In the case at bar, Nationwide filed the Civ.R. 60B) motion to vacate on the ground that it was a necessary and interested party whose absence from the prior proceedings constituted a jurisdictional defect which precluded the trial court from properly rendering a valid judgment under R.C. 2721.12. Upon being presented with Nationwide's motion, the trial court agreed that not all necessary and interested persons and entities had been made parties in the declaratory judgment action. As a result, the trial court vacated the March 10, 1998 judgment and ordered that Nationwide, Jessie Stahlman, and Gambone be joined as new party-defendants in the declaratory judgment action.4

Upon review, we concur with the trial court's judgment that certain necessary and interested persons and entities were missing from the original litigation. Specifically, we agree that Nationwide is a necessary party by virtue of the fact that it was the insurer of the Nicholas family. Given this, Nationwide was certainly interested in the outcome of the declaratory judgment action because it stood to be liable if it was determined that Eric Nicholas was not an "insured" under the State Farm policy.

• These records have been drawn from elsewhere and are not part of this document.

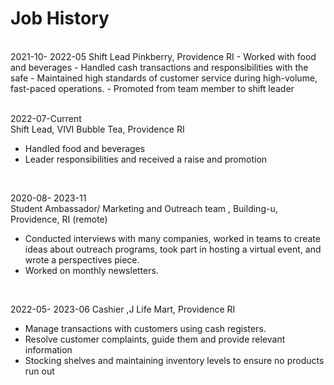 # Job History 
<br>
2021-10- 2022-05	
Shift Lead Pinkberry, Providence RI
- Worked with food and beverages
- Handled cash transactions and responsibilities with the safe
- Maintained high standards of customer service during high-volume, fast-paced operations.
- Promoted from team member to shift leader
<br>
<br>

2022-07-Current 	
Shift Lead, VIVI Bubble Tea, Providence RI
-  Handled food and beverages 
-  Leader responsibilities and received a raise and promotion  
<br>

2020-08- 2023-11 	
Student Ambassador/ Marketing and Outreach team , Building-u, Providence, RI (remote) 
- Conducted interviews with many companies, worked in teams to create ideas about outreach programs, took part in hosting a virtual event, and wrote a perspectives piece.
- Worked on monthly newsletters.

<br>

2022-05- 2023-06	Cashier ,J Life Mart, Providence RI
- Manage transactions with customers using cash registers.
- Resolve customer complaints, guide them and provide relevant information
- Stocking shelves and maintaining inventory levels to ensure no products run out

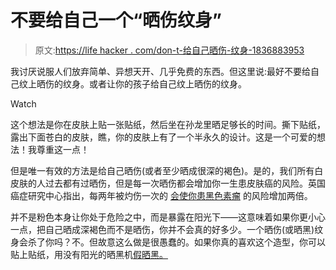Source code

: # 不要给自己一个“晒伤纹身”

> 原文:[https://life hacker . com/don-t-给自己晒伤-纹身-1836883953](https://lifehacker.com/dont-give-yourself-a-sunburn-tattoo-1836883953)

我讨厌说服人们放弃简单、异想天开、几乎免费的东西。但这里说:最好不要给自己纹上晒伤的纹身。或者让你的孩子给自己纹上晒伤的纹身。

Watch

这个想法是你在皮肤上贴一张贴纸，然后坐在孙龙里晒足够长的时间。撕下贴纸，露出下面苍白的皮肤，瞧，你的皮肤上有了一个半永久的设计。这是一个可爱的想法！我尊重这一点！

但是唯一有效的方法是给自己晒伤(或者至少晒成很深的褐色)。是的，我们所有白皮肤的人过去都有过晒伤，但是每一次晒伤都会增加你一生患皮肤癌的风险。英国癌症研究中心指出，每两年被灼伤一次的 [会使你患黑色素瘤](https://www.cancerresearchuk.org/about-cancer/causes-of-cancer/sun-uv-and-cancer/how-does-the-sun-and-uv-cause-cancer) 的风险增加两倍。

并不是粉色本身让你处于危险之中，而是暴露在阳光下——这意味着如果你更小心一点，把自己晒成深褐色而不是晒伤，你并不会真的好多少。一个晒伤(或晒黑)纹身会杀了你吗？不。但故意这么做是很愚蠢的。如果你真的喜欢这个造型，你可以贴上贴纸，用没有阳光的晒黑机[假晒黑。](https://vitals.lifehacker.com/whats-the-safest-way-to-get-a-tan-1827401463)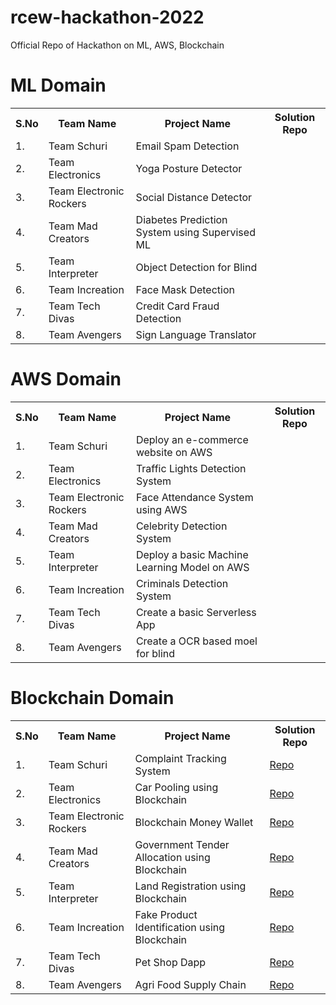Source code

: # rcew-hackathon-2022
Official Repo of Hackathon on ML, AWS, Blockchain

# ML Domain
<table>
  <tr>
    <th>S.No</th>
    <th>Team Name</th>
    <th>Project Name</th>
    <th>Solution Repo</th>
  </tr>
  <tr>
    <td>1.</td>
    <td>Team Schuri</td>
    <td>Email Spam Detection</td>
    <td></td>
  </tr
  <tr>
    <td>2.</td>
    <td>Team Electronics</td>
    <td>Yoga Posture Detector</td>
    <td></td>
  </tr>
  <tr>
    <td>3.</td>
    <td>Team Electronic Rockers</td>
    <td>Social Distance Detector</td>
    <td></td>
  </tr>
  <tr>
    <td>4.</td>
    <td>Team Mad Creators</td>
    <td>Diabetes Prediction System using Supervised ML</td>
    <td></td>
  </tr>
  <tr>
    <td>5.</td>
    <td>Team Interpreter</td>
    <td>Object Detection for Blind</td>
    <td></td>
  </tr>
  <tr>
    <td>6.</td>
    <td>Team Increation</td>
    <td>Face Mask Detection</td>
    <td></td>
  </tr>
  <tr>
    <td>7.</td>
    <td>Team Tech Divas</td>
    <td>Credit Card Fraud Detection</td>
    <td></td>
  </tr>
  <tr>
    <td>8.</td>
    <td>Team Avengers</td>
    <td>Sign Language Translator</td>
    <td></td>
  </tr>
</table>

# AWS Domain
<table>
  <tr>
    <th>S.No</th>
    <th>Team Name</th>
    <th>Project Name</th>
    <th>Solution Repo</th>
  </tr>
  <tr>
    <td>1.</td>
    <td>Team Schuri</td>
    <td>Deploy an e-commerce website on AWS</td>
    <td></td>
  </tr
  <tr>
    <td>2.</td>
    <td>Team Electronics</td>
    <td>Traffic Lights Detection System</td>
    <td></td>
  </tr>
  <tr>
    <td>3.</td>
    <td>Team Electronic Rockers</td>
    <td>Face Attendance System using AWS</td>
    <td></td>
  </tr>
  <tr>
    <td>4.</td>
    <td>Team Mad Creators</td>
    <td>Celebrity Detection System</td>
    <td></td>
  </tr>
  <tr>
    <td>5.</td>
    <td>Team Interpreter</td>
    <td>Deploy a basic Machine Learning Model on AWS</td>
    <td></td>
  </tr>
  <tr>
    <td>6.</td>
    <td>Team Increation</td>
    <td>Criminals Detection System</td>
    <td></td>
  </tr>
  <tr>
    <td>7.</td>
    <td>Team Tech Divas</td>
    <td>Create a basic Serverless App</td>
    <td></td>
  </tr>
  <tr>
    <td>8.</td>
    <td>Team Avengers</td>
    <td>Create a OCR based moel for blind</td>
    <td></td>
  </tr>
</table>

# Blockchain Domain
<table>
  <tr>
    <th>S.No</th>
    <th>Team Name</th>
    <th>Project Name</th>
    <th>Solution Repo</th>
  </tr>
  <tr>
    <td>1.</td>
    <td>Team Schuri</td>
    <td>Complaint Tracking System</td>
    <td><a href="https://github.com/maddydevgits/complaint-tracking-system">Repo</a></td>
  </tr
  <tr>
    <td>2.</td>
    <td>Team Electronics</td>
    <td>Car Pooling using Blockchain</td>
    <td><a href="https://github.com/maddydevgits/car-pooling-blockchain">Repo</a></td>
  </tr>
  <tr>
    <td>3.</td>
    <td>Team Electronic Rockers</td>
    <td>Blockchain Money Wallet</td>
    <td><a href="https://github.com/maddydevgits/money-transfer-using-blockchain.git">Repo</a></td>
  </tr>
  <tr>
    <td>4.</td>
    <td>Team Mad Creators</td>
    <td>Government Tender Allocation using Blockchain</td>
    <td><a href="https://github.com/maddydevgits/A-Blockchain-and-Edge-Computing-based-Secure-Framework-for-Government-Tender-Allocation">Repo</a></td>
  </tr>
  <tr>
    <td>5.</td>
    <td>Team Interpreter</td>
    <td>Land Registration using Blockchain</td>
    <td><a href="https://github.com/maddydevgits/land-dapp">Repo</a></td>
  </tr>
  <tr>
    <td>6.</td>
    <td>Team Increation</td>
    <td>Fake Product Identification using Blockchain</td>
    <td><a href="https://github.com/maddydevgits/fake-product-identification-blockchain.git">Repo</a></td>
  </tr>
  <tr>
    <td>7.</td>
    <td>Team Tech Divas</td>
    <td>Pet Shop Dapp</td>
    <td><a href="https://github.com/maddydevgits/petshop-dapp">Repo</a></td>
  </tr>
  <tr>
    <td>8.</td>
    <td>Team Avengers</td>
    <td>Agri Food Supply Chain</td>
    <td><a href="https://github.com/maddydevgits/Blockchain-Based-Agri-Food-Supply-Chain">Repo</a></td>
  </tr>
</table>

Again, R.C. 2721.12 states that when "declaratory relief is sought, all persons shall be made parties who have or claim any interest which would be affected by the declaration." Under R.C.2721.01, the term "person" as used in Revised Code Chapter 2721 includes corporations. In light of this, Nationwide was a "person" which obviously was "affected by the declaration."

The conclusion that Nationwide was a necessary party is buttressed by the fact that Nationwide could have brought its own declaratory judgment action against Eric Nicholas in the wake of the automobile accident. See, generally, R.C. 2721.04 (providing that a contract may be construed by a declaratory judgment). As the insurer of the Nicholas family, Nationwide had the right to initiate such an action in order to determine its potential liability in the event that a civil judgment was obtained against Eric Nicholas as the tortfeasor.

The trial court also determined that Jessie Stahlman was a necessary party. Upon consideration, we conclude that both Jessie and Rachel Stahlman were necessary parties because they are the named insureds in the State Farm policy.

The trial court also found Gambone to be a necessary party to the declaratory judgment action. It is apparent to this court, however, that Gambone's absence from the proceedings did not constitute a jurisdictional defect which precluded the trial court from properly rendering a declaratory judgment. In Broz v.Winland (1994), 68 Ohio St.3d 521, syllabus, the Supreme Court of Ohio held as follows:

"A determination made in a declaratory judgment action between an insurance company and its insured does not bind persons injured by the insured's negligence who are not parties to the declaratory judgment action."

Implicit in the Supreme Court's decision in Broz was the conclusion that the injured persons were not necessary parties whose absence from the prior declaratory judgment action constituted a jurisdictional defect which precluded the trial court from properly rendering a valid judgment under R.C.2721.12. The court noted, however, that the declaratory judgment action involved the injured tort claimants' interests as much as any other party who actually participated in the proceeding. Consequently, the court concluded that the injured tort claimants were clearly proper parties who could have been joined to the declaratory judgment action between the insurer and its insureds. Broz, 68 Ohio St.3d at 525.

Extrapolating the Broz analysis to the instant appeal, we conclude that Gambone was not a necessary party in the declaratory judgment action between Eric Nicholas and State Farm. Because Gambone was the injured tort claimant, however, her interests were clearly implicated by the declaratory judgment action, and the trial court would have been within its discretion to grant her leave to join the proceedings as a new party.5

Again, however, we must reiterate that the trial court's granting of the Civ.R. 60(B) motion filed by Nationwide was in error because the insurance company never had standing to file such a motion. Nevertheless, the vacation of the March 10, 1998 judgment was the correct result.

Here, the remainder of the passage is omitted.